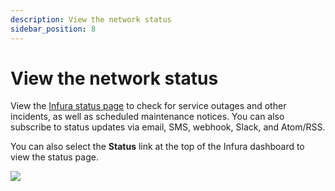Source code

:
 ```yaml
---
description: View the network status
sidebar_position: 8
---
```


# View the network status

View the [Infura status page](https://status.infura.io/) to check for service outages and other incidents, as well as
scheduled maintenance notices. You can also subscribe to status updates via email, SMS, webhook, Slack, and Atom/RSS.

You can also select the **Status** link at the top of the Infura dashboard to view the status page.

<div class="left-align-container">
  <div class="img-medium">
    <img
      src={require("../../images/status-page.png").default}
    />
  </div>
</div>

* Brief
In the listing above, find the line with "# View the network status" and the line with "scheduled maintenance notices.", then reproduce both and every line between them exactly.

* Result for this task
# View the network status

View the [Infura status page](https://status.infura.io/) to check for service outages and other incidents, as well as
scheduled maintenance notices. You can also subscribe to status updates via email, SMS, webhook, Slack, and Atom/RSS.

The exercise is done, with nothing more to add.